In more sensible, pragmatic, and honorable times, when you borrowed money, you were obligated by law — and your conscience — to pay it back. Like most American college and university students, I was not blessed with parents who paid for my education. What I couldn’t pay with the money I’d saved working as a busboy and waiter, I took out loans to cover the rest – loans that I dutifully and rightfully repaid.

Now, would the Biden administration describe me, and the tens of millions of other Americans who have ethically repaid their loans, as “suckers”?

As economist Stephen Moore and others have quoted, the Federal Reserve’s most recent survey of consumer finances found that only 22% of families had student loan debt – and that “student debt has always been disproportionately owned by high-income families.”

High-income families. I suspect that if we surveyed American truckers, few, if any, would come from high-income families. Probably from working-class or poor backgrounds. Although it is possible to earn $80,000 or more as a truck driver, the median salary in 2020 for American truck drivers was $47,130.

As our truckers – who bring us food, medicine, household items and more – risk being financially pulverized by punishing fuel prices and inflation, an obvious question comes to mind: where is the Biden administration’s bailout plan for them? How on earth do well-to-do students, who are forced to pay off their debts, get priority over American truckers?

Some speculate that Biden is trying to “buy the votes” of these young potential debtors and profiteers.
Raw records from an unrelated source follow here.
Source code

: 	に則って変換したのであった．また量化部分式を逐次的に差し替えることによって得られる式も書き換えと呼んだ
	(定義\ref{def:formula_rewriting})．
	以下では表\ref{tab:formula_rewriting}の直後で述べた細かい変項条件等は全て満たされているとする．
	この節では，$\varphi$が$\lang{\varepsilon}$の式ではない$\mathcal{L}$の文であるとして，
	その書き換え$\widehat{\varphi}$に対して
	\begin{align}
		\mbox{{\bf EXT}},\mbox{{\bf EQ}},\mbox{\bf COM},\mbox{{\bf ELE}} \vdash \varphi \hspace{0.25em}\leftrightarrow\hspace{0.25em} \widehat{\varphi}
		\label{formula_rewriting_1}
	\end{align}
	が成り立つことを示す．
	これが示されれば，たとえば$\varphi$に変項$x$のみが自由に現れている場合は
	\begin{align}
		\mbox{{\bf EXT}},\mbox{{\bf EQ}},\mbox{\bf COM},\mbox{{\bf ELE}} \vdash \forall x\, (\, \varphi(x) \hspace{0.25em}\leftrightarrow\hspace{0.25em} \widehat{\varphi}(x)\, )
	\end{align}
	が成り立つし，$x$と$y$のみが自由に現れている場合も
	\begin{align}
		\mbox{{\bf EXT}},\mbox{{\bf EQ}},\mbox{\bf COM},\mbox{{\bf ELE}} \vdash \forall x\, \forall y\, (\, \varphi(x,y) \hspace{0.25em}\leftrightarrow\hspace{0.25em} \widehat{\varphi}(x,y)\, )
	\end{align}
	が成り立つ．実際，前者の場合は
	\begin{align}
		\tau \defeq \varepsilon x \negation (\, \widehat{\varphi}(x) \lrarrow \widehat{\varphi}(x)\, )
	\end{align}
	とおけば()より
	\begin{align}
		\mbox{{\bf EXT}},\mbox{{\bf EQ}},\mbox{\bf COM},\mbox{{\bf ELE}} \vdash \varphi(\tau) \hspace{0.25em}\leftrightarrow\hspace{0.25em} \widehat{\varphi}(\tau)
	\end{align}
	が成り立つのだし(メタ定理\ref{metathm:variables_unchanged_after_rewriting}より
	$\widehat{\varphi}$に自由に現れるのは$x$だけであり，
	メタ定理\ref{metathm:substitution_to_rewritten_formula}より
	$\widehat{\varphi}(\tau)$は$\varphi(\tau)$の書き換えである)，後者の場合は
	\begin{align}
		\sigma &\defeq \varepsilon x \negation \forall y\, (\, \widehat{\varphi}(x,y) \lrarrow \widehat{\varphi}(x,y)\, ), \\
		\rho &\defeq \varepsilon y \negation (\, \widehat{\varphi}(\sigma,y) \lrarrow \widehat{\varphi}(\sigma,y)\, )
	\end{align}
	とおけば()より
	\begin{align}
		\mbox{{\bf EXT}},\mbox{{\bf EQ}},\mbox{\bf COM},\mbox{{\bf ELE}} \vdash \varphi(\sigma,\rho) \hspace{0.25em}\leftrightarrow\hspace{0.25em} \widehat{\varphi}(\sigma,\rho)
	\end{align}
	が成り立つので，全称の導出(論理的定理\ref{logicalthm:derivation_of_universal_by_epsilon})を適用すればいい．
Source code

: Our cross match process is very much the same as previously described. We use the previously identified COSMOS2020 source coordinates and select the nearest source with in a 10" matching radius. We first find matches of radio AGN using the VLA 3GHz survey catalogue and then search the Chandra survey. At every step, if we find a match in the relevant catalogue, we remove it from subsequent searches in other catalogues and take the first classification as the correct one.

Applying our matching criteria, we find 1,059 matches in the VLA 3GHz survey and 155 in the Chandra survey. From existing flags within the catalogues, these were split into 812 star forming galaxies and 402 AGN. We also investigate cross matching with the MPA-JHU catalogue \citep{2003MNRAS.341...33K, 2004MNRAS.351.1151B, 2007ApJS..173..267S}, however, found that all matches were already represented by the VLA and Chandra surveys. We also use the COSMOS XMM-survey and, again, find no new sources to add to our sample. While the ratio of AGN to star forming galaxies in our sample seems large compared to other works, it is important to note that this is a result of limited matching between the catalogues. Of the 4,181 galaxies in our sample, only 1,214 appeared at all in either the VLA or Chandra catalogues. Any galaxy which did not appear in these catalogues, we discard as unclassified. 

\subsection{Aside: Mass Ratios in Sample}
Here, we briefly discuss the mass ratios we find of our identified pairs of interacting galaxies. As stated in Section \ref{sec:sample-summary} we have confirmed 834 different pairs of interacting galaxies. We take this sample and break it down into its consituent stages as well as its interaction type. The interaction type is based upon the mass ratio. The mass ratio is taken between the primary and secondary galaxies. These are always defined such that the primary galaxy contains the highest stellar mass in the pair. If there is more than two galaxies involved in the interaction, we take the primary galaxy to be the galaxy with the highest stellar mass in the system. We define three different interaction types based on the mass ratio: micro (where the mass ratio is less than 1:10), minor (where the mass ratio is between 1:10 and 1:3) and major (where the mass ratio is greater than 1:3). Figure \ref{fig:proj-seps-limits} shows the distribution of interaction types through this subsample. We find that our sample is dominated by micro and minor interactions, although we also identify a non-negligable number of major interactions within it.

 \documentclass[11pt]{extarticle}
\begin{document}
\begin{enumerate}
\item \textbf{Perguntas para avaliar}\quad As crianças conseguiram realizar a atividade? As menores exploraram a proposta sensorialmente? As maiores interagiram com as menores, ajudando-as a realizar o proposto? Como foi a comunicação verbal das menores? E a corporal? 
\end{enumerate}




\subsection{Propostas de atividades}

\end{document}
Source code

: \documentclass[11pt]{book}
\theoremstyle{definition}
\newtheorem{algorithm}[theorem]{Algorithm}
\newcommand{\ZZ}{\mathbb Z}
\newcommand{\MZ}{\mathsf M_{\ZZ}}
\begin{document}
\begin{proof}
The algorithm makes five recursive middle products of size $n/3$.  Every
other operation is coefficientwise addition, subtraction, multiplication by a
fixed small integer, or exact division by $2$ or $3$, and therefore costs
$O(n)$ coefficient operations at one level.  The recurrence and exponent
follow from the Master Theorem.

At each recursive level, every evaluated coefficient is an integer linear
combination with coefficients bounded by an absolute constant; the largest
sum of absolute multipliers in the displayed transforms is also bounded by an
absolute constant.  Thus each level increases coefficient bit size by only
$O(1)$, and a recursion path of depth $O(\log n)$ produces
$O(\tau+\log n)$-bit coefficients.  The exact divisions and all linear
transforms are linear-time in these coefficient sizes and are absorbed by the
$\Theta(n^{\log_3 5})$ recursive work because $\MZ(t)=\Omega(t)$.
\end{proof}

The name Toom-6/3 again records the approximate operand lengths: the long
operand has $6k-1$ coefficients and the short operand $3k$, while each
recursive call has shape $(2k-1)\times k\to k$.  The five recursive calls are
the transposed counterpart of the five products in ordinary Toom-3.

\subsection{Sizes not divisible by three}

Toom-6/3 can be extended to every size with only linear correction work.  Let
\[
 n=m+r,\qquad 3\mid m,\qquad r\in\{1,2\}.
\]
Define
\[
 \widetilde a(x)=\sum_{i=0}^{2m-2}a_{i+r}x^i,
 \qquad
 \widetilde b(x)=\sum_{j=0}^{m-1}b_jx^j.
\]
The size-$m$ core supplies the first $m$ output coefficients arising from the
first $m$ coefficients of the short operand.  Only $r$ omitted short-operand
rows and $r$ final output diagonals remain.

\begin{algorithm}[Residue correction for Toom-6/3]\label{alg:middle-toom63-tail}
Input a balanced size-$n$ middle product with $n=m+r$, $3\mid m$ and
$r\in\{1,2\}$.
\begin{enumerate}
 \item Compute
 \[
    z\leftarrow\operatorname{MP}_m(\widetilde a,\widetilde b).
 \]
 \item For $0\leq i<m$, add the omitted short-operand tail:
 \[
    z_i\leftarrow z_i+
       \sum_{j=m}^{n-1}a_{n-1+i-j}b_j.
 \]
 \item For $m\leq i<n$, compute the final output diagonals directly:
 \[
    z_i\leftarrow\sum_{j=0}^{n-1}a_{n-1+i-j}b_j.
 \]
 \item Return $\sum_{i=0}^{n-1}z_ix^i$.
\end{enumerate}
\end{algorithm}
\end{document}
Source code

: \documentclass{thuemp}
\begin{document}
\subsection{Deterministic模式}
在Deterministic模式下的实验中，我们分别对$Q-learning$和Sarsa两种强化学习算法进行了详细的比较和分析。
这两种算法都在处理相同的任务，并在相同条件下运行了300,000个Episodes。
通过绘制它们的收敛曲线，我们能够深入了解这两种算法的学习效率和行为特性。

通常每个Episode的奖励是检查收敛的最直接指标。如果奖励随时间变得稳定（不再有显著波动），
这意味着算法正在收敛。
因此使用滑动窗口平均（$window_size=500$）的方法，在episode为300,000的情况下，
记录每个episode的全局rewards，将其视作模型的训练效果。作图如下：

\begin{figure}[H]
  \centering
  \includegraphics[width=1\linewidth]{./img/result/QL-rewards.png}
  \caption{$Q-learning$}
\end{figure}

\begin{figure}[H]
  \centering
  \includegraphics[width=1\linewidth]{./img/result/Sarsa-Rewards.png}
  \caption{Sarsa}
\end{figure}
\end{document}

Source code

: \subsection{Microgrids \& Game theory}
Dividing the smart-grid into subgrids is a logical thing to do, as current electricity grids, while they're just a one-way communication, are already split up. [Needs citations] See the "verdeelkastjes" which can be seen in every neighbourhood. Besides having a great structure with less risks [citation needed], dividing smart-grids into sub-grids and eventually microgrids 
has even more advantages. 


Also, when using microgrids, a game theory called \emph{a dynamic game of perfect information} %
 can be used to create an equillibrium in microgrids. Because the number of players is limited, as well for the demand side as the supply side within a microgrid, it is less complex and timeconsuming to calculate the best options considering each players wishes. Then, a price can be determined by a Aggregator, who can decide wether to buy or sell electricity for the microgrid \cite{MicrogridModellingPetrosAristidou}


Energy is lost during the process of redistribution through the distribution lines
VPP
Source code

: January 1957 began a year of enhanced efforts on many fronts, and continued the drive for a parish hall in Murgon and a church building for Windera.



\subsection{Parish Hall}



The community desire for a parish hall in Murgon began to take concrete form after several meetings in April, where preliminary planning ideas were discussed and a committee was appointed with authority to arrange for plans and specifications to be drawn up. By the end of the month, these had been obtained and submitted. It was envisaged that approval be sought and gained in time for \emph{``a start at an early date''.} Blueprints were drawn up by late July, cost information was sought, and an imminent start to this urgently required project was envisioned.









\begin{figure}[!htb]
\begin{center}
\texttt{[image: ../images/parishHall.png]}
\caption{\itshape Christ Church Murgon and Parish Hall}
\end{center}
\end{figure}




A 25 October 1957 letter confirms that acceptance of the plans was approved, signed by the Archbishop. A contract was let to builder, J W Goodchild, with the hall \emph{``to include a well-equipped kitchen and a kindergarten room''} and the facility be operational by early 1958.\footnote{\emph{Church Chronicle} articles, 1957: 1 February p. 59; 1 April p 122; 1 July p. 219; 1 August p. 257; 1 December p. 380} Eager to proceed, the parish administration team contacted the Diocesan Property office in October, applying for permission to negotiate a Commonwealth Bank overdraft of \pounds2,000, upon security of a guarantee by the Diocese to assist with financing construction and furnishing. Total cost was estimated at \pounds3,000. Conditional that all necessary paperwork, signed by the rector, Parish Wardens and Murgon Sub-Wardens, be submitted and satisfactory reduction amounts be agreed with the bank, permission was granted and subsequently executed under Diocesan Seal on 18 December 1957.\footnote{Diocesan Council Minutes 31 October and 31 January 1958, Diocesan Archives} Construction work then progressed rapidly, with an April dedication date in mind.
We live in cynical and polarized times, but we have to hope that will not be the case.

That said, many perceive the Biden administration as floundering and, if past administrations are any indicator, when a president sees his approval rating below the waterline, crude politics occurs.

CBS News recently reported that Biden told the Congressional Hispanic Caucus regarding student debt, “I’m looking to do something about it, and I think you’re going to like what I’m doing.” Was it a “wink and nod” indicating an incentive policy?

We will know soon. But in the meantime, as the president considers the biggest giveaway in American history – which would be inflationary, benefit a small number of mostly well-off students, create a tax burden for everyone and increase the cost of education. university as trustees sought to cash in on the government reward – it should take a minute to look around the Oval Office.

I guess everything out there was delivered at some point by American truckers, the forgotten heroes we hired just two years ago.

Douglas MacKinnon, a policy and communications consultant, was a White House writer for Presidents Ronald Reagan and George HW Bush, and former Special Assistant for Policy and Communications at the Pentagon during the last three years of the Bush administration. His latest book is “Le 56: The lessons of freedom from those who risked everything to sign the Declaration of Independence.”